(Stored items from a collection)
■ ■ ■ ■ ■

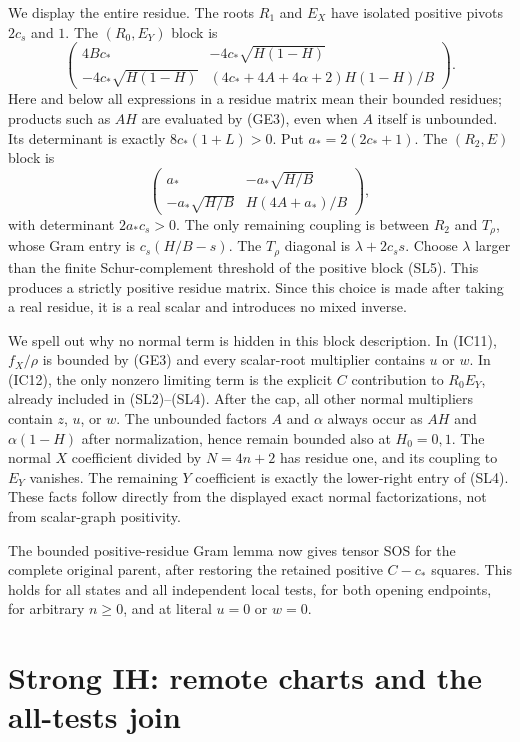 We display the entire residue. The roots $R_1$ and $E_X$ have isolated
positive pivots $2c_s$ and $1$. The $(R_0,E_Y)$ block is
\[
 \begin{pmatrix}
 4Bc_*&-4c_*\sqrt{H(1-H)}\\
 -4c_*\sqrt{H(1-H)}&
 (4c_*+4A+4\alpha+2)H(1-H)/B
 \end{pmatrix}.
\tag{SL4}
\]
Here and below all expressions in a residue matrix mean their bounded
residues; products such as $AH$ are evaluated by (GE3), even when
$A$ itself is unbounded. Its determinant is exactly $8c_*(1+L)>0$.
Put $a_*=2(2c_*+1)$. The $(R_2,E)$ block is
\[
 \begin{pmatrix}
 a_*&-a_*\sqrt{H/B}\\
 -a_*\sqrt{H/B}&H(4A+a_*)/B
 \end{pmatrix},
\tag{SL5}
\]
with determinant $2a_*c_s>0$. The only remaining coupling is between
$R_2$ and $T_\rho$, whose Gram entry is
$c_s(H/B-s)$. The $T_\rho$ diagonal is $\lambda+2c_s s$.
Choose $\lambda$ larger than the finite Schur-complement threshold
of the positive block (SL5). This produces a strictly positive
residue matrix. Since this choice is made after taking a real
residue, it is a real scalar and introduces no mixed inverse.

We spell out why no normal term is hidden in this block description.
In (IC11), $f_X/\rho$ is bounded by (GE3) and every scalar-root
multiplier contains $u$ or $w$. In (IC12), the only nonzero limiting
term is the explicit $C$ contribution to $R_0E_Y$, already included
in (SL2)--(SL4). After the cap, all other normal multipliers contain
$z$, $u$, or $w$. The unbounded factors $A$ and $\alpha$ always occur
as $AH$ and $\alpha(1-H)$ after normalization, hence remain bounded
also at $H_0=0,1$. The normal $X$ coefficient divided by $N=4n+2$
has residue one, and its coupling to $E_Y$ vanishes. The remaining
$Y$ coefficient is exactly the lower-right entry of (SL4).
These facts follow directly from the displayed exact normal
factorizations, not from scalar-graph positivity.

The bounded positive-residue Gram lemma now gives tensor SOS for the
complete original parent, after restoring the retained positive
$C-c_*$ squares. This holds for all states and all independent local
tests, for both opening endpoints, for arbitrary $n\ge0$, and at
literal $u=0$ or $w=0$.


\section{\texorpdfstring{Strong IH: remote charts and the all-tests join}{Strong IH: remote charts and the all-tests join}}
\label{component:p7405dbf89341}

■ ■ ■ ■ ■

Aside from the pictures, copy all of the entries exactly.

 We display the entire residue. The roots $R_1$ and $E_X$ have isolated
positive pivots $2c_s$ and $1$. The $(R_0,E_Y)$ block is
\[
 \begin{pmatrix}
 4Bc_*&-4c_*\sqrt{H(1-H)}\\
 -4c_*\sqrt{H(1-H)}&
 (4c_*+4A+4\alpha+2)H(1-H)/B
 \end{pmatrix}.
\tag{SL4}
\]
Here and below all expressions in a residue matrix mean their bounded
residues; products such as $AH$ are evaluated by (GE3), even when
$A$ itself is unbounded. Its determinant is exactly $8c_*(1+L)>0$.
Put $a_*=2(2c_*+1)$. The $(R_2,E)$ block is
\[
 \begin{pmatrix}
 a_*&-a_*\sqrt{H/B}\\
 -a_*\sqrt{H/B}&H(4A+a_*)/B
 \end{pmatrix},
\tag{SL5}
\]
with determinant $2a_*c_s>0$. The only remaining coupling is between
$R_2$ and $T_\rho$, whose Gram entry is
$c_s(H/B-s)$. The $T_\rho$ diagonal is $\lambda+2c_s s$.
Choose $\lambda$ larger than the finite Schur-complement threshold
of the positive block (SL5). This produces a strictly positive
residue matrix. Since this choice is made after taking a real
residue, it is a real scalar and introduces no mixed inverse.

We spell out why no normal term is hidden in this block description.
In (IC11), $f_X/\rho$ is bounded by (GE3) and every scalar-root
multiplier contains $u$ or $w$. In (IC12), the only nonzero limiting
term is the explicit $C$ contribution to $R_0E_Y$, already included
in (SL2)--(SL4). After the cap, all other normal multipliers contain
$z$, $u$, or $w$. The unbounded factors $A$ and $\alpha$ always occur
as $AH$ and $\alpha(1-H)$ after normalization, hence remain bounded
also at $H_0=0,1$. The normal $X$ coefficient divided by $N=4n+2$
has residue one, and its coupling to $E_Y$ vanishes. The remaining
$Y$ coefficient is exactly the lower-right entry of (SL4).
These facts follow directly from the displayed exact normal
factorizations, not from scalar-graph positivity.

The bounded positive-residue Gram lemma now gives tensor SOS for the
complete original parent, after restoring the retained positive
$C-c_*$ squares. This holds for all states and all independent local
tests, for both opening endpoints, for arbitrary $n\ge0$, and at
literal $u=0$ or $w=0$.


\section{\texorpdfstring{Strong IH: remote charts and the all-tests join}{Strong IH: remote charts and the all-tests join}}
\label{component:p7405dbf89341}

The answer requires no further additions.